Limit Alloca->LDS promotion based on speculations as to eventual register pressure #152814

linuxrocks123 · 2025-08-08T23:43:07Z

This attempts to resolve SWDEV-547512 by inhibiting alloca to LDS promotion when register pressure is high. Draft because:

There are no tests.
The heuristic probably needs to be refined.
This may not even be a good idea; performance testing must be completed to determine that.

github-actions · 2025-08-08T23:43:24Z

Thank you for submitting a Pull Request (PR) to the LLVM Project!

This PR will be automatically labeled and the relevant teams will be notified.

If you wish to, you can add reviewers by using the "Reviewers" section on this page.

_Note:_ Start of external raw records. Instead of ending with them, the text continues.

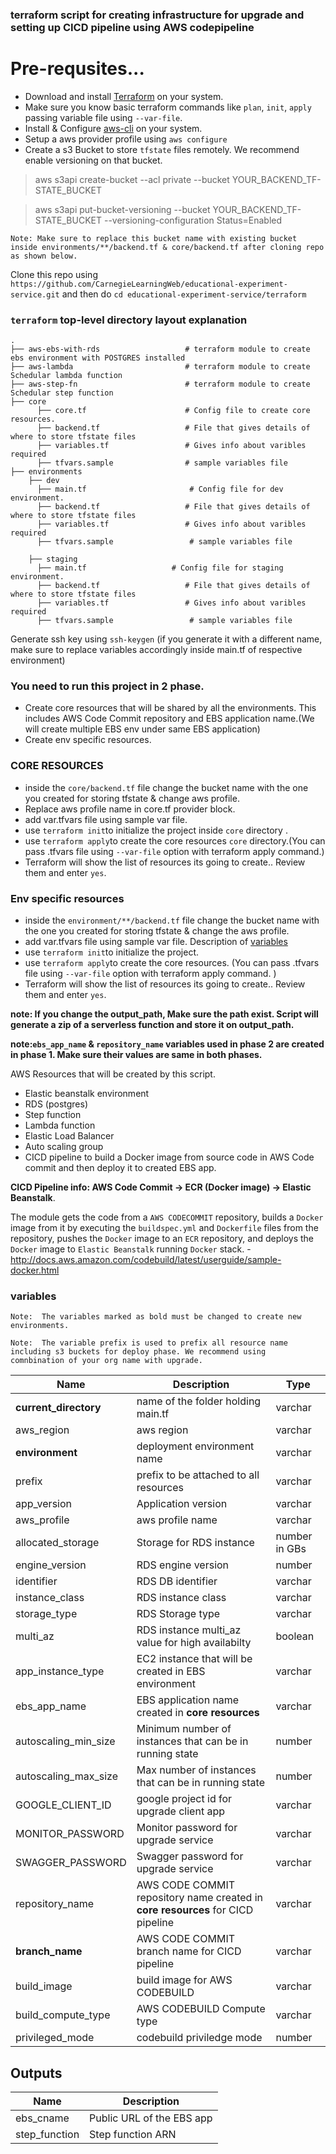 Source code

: ### terraform script for creating infrastructure for upgrade and setting up CICD pipeline using AWS codepipeline


# Pre-requsites...
- Download and install [Terraform](https://www.terraform.io/downloads.html) on your system.
- Make sure you know basic terraform commands like `plan`, `init`, `apply` passing variable file using `--var-file`. 
- Install & Configure [aws-cli](https://docs.aws.amazon.com/cli/latest/userguide/install-windows.html) on your system.
- Setup a aws provider profile using `aws configure`
- Create a s3 Bucket to store `tfstate` files remotely. We recommend enable versioning on that bucket.
>   aws s3api create-bucket --acl private --bucket YOUR_BACKEND_TF-STATE_BUCKET

>   aws s3api put-bucket-versioning --bucket YOUR_BACKEND_TF-STATE_BUCKET --versioning-configuration Status=Enabled

`Note: Make sure to replace this bucket name with existing bucket inside environments/**/backend.tf & core/backend.tf after cloning repo as shown below.`



Clone this repo using `https://github.com/CarnegieLearningWeb/educational-experiment-service.git` and then do `cd educational-experiment-service/terraform`


### `terraform` top-level directory layout explanation 
    .
    ├── aws-ebs-with-rds                   # terraform module to create ebs environment with POSTGRES installed
    ├── aws-lambda                         # terraform module to create Schedular lambda function
    ├── aws-step-fn                        # terraform module to create Schedular step function 
    ├── core                       
          ├── core.tf                      # Config file to create core resources.
          ├── backend.tf                   # File that gives details of where to store tfstate files
          ├── variables.tf                 # Gives info about varibles required
          ├── tfvars.sample                # sample variables file
    ├── environments                        
        ├── dev                   
          ├── main.tf                       # Config file for dev environment.
          ├── backend.tf                   # File that gives details of where to store tfstate files
          ├── variables.tf                 # Gives info about varibles required
          ├── tfvars.sample                 # sample variables file
            
        ├── staging                   
          ├── main.tf                   # Config file for staging environment.
          ├── backend.tf                   # File that gives details of where to store tfstate files
          ├── variables.tf                 # Gives info about varibles required 
          ├── tfvars.sample                 # sample variables file
          
 
 Generate ssh key using `ssh-keygen` (if you generate it with a different name, make sure to replace variables accordingly inside main.tf of respective environment)
 
 
### You need to run this project in 2 phase.
 
- Create core resources that will be shared by all the environments. This includes AWS Code Commit repository and EBS application name.(We will create multiple EBS env under same EBS application)
- Create env specific resources.
    
 
### CORE RESOURCES
- inside the `core/backend.tf` file change the bucket name with the one you created for storing tfstate & change aws profile. 
- Replace aws profile name in core.tf provider block.
- add var.tfvars file using sample var file. 
- use `terraform init`to initialize the project inside `core` directory .
- use `terraform apply`to create the core resources `core` directory.(You can pass .tfvars file using `--var-file` option with terraform apply command.) 
- Terraform will show the list of resources its going to create.. Review them and enter `yes`.

### Env specific resources
 
- inside the `environment/**/backend.tf` file change the bucket name with the one you created for storing tfstate & change the aws profile. 
- add var.tfvars file using sample var file. Description of [variables](#variables)
- use `terraform init`to initialize the project.
- use `terraform apply`to create the core resources. (You can pass .tfvars file using `--var-file` option with terraform apply command. ) 
- Terraform will show the list of resources its going to create.. Review them and enter `yes`.

**note: If you change the output_path, Make sure the path exist. Script will generate a zip of a serverless function and store it on output_path.**
 
**note:`ebs_app_name` & `repository_name` variables used in phase 2 are created in phase 1. Make sure their values are same in both phases.**
 
 
 AWS Resources that will be created by this script.
 
 -  Elastic beanstalk environment
 -  RDS (postgres)
 -  Step function 
 -  Lambda function
 -  Elastic Load Balancer
 -  Auto scaling group
 -  CICD pipeline to build a Docker image from source code in AWS Code commit and then deploy it to created EBS app.
 
 
 
**CICD Pipeline info: AWS Code Commit -> ECR (Docker image) -> Elastic Beanstalk**.

The module gets the code from a ``AWS CODECOMMIT`` repository, builds a ``Docker`` image from it by executing the ``buildspec.yml`` and ``Dockerfile`` files from the repository,
pushes the ``Docker`` image to an ``ECR`` repository, and deploys the ``Docker`` image to ``Elastic Beanstalk`` running ``Docker`` stack.
    - http://docs.aws.amazon.com/codebuild/latest/userguide/sample-docker.html
    
 
 ### variables
 `Note:  The variables marked as bold must be changed to create new environments.`
 
 `Note:  The variable prefix is used to prefix all resource name including s3 buckets for deploy phase. We recommend using  comnbination of your org name with upgrade.`
 
 | Name | Description | Type |
|------|-------------|-------------|
| **current_directory** | name of the folder holding main.tf| varchar|
| aws_region | aws region | varchar|
| **environment** | deployment environment name | varchar|
| prefix | prefix to be attached to all resources | varchar|
| app_version | Application version| varchar|
| aws_profile | aws profile name| varchar|
| allocated_storage | Storage for RDS instance| number in GBs|
| engine_version | RDS engine version| number|
| identifier | RDS DB identifier | varchar|
| instance_class | RDS instance class| varchar|
| storage_type | RDS Storage type | varchar|
| multi_az | RDS instance multi_az value for high availabilty | boolean|
| app_instance_type | EC2 instance that will be created in EBS environment| varchar|
| ebs_app_name | EBS application name created in **core resources**| varchar|
| autoscaling_min_size | Minimum number of instances that can be in running state | number|
| autoscaling_max_size | Max number  of instances that can be in running state | number|
| GOOGLE_CLIENT_ID | google project id for upgrade client app | varchar|
| MONITOR_PASSWORD | Monitor password for upgrade service| varchar|
| SWAGGER_PASSWORD | Swagger password for upgrade service | varchar|
| repository_name | AWS CODE COMMIT repository name created in **core resources** for CICD pipeline| varchar|
| **branch_name** | AWS CODE COMMIT branch name for CICD pipeline | varchar|
| build_image | build image for AWS CODEBUILD| varchar|
| build_compute_type | AWS CODEBUILD Compute type| varchar|
| privileged_mode | codebuild priviledge mode | number|



## Outputs

| Name | Description |
|------|-------------|
| ebs_cname | Public URL of the EBS app|
| step_function | Step function ARN |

If this is not working for you, it is probably because you do not have write permissions for the repository. In which case you can instead tag reviewers by name in a comment by using @ followed by their GitHub username.

If you have received no comments on your PR for a week, you can request a review by "ping"ing the PR by adding a comment “Ping”. The common courtesy "ping" rate is once a week. Please remember that you are asking for valuable time from other developers.

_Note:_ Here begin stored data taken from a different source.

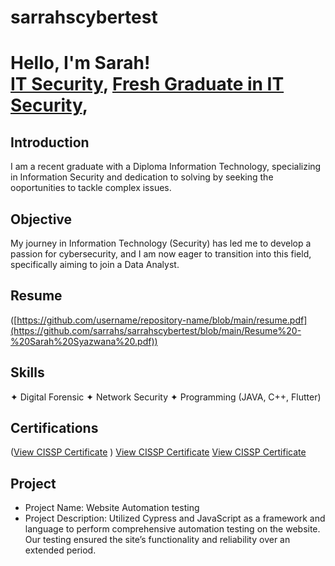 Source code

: # sarrahscybertest

<h1>Hello, I'm Sarah! <br/><a href="https://github.com/sarrahs">IT Security</a>, <a href="https://www.linkedin.com/public-profile/settings?lipi=urn%3Ali%3Apage%3Ad_flagship3_profile_self_edit_contact-info%3BBit6gkm8T6aRf0sv7f37CQ%3D%3D">Fresh Graduate in IT Security</a>, <a></a>

## Introduction                                                                             
I am a recent graduate with a Diploma Information Technology, specializing in Information Security and dedication to solving by seeking the ooportunities to tackle complex issues.

## Objective

My journey in Information Technology (Security) has led me to develop a passion for cybersecurity, and I am now eager to transition into this field, specifically aiming to join a Data Analyst.

## Resume

([https://github.com/username/repository-name/blob/main/resume.pdf](https://github.com/sarrahs/sarrahscybertest/blob/main/Resume%20-%20Sarah%20Syazwana%20.pdf))

## Skills

✦ Digital Forensic
✦ Network Security
✦ Programming (JAVA, C++, Flutter)

## Certifications
([View CISSP Certificate](https://github.com/sarrahs/sarrahscybertest/blob/main/CISSP_Certificate.pdf)
)
[View CISSP Certificate](https://github.com/sarrahs/sarrahscybertest/blob/main/CISSP_Certificate.pdf)
[View CISSP Certificate](https://github.com/sarrahs/sarrahscybertest/blob/main/CISSP_Certificate.pdf)

## Project
- Project Name: Website Automation testing
- Project Description: Utilized Cypress and JavaScript as a framework and language to perform comprehensive automation testing on the website. Our testing ensured the site’s functionality and reliability over an extended period.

If you have further questions, they may be answered by the LLVM GitHub User Guide.

You can also ask questions in a comment on this PR, on the LLVM Discord or on the forums.

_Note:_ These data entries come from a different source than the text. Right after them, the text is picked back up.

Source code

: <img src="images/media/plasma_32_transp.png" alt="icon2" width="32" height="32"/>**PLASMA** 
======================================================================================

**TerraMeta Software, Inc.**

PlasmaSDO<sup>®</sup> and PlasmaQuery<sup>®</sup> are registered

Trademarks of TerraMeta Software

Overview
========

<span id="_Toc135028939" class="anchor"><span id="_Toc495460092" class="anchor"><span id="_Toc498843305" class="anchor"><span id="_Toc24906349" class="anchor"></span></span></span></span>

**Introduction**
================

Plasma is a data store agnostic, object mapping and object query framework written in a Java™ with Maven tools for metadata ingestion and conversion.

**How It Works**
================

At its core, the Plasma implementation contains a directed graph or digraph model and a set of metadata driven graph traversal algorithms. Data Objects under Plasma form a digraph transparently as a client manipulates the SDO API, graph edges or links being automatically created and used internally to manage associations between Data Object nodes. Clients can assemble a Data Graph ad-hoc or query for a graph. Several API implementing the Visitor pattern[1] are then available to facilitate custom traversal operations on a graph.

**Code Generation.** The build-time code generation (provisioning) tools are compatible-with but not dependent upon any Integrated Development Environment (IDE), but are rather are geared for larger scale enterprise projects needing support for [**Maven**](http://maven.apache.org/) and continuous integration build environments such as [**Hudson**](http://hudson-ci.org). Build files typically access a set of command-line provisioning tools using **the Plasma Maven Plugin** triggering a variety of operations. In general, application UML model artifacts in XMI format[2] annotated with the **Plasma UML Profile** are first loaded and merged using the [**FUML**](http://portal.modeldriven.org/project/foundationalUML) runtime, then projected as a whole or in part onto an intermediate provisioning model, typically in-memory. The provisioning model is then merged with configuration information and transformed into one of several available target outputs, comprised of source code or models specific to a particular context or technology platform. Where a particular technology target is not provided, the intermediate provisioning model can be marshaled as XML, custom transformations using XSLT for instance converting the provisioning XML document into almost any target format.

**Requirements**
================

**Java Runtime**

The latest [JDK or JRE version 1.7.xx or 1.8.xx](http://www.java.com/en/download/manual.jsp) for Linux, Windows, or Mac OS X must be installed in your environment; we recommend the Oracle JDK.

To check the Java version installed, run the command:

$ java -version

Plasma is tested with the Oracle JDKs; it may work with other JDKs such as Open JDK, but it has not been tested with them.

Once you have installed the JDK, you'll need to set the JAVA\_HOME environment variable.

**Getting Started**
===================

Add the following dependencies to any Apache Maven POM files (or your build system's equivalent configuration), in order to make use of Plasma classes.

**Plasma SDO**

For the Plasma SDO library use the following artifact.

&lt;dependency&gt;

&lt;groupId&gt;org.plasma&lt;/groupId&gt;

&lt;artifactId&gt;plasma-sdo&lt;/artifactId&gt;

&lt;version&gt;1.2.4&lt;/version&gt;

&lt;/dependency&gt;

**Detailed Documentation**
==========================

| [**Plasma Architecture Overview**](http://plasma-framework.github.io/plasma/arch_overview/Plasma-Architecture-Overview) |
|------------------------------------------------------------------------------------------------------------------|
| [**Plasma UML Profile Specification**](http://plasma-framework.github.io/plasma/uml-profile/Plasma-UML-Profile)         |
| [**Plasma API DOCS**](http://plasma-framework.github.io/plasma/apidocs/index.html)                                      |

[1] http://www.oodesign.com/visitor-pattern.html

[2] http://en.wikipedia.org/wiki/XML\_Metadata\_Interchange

tgymnich · 2025-08-09T14:38:53Z

llvm/lib/Target/AMDGPU/AMDGPUPromoteAlloca.cpp

Depending on density of your map one could use getNumber() on BasicBlock to get a unique number for mapping.
E.g. this could be a SmallVector of sets with a size of F.getMaxBlockNumber().
For the set I'd suggest using a SmallPtrSet instead.

That may perform slightly better, but it would be harder to read. Perhaps it would be possible to encapsulate this algorithm into a set data structure somehow.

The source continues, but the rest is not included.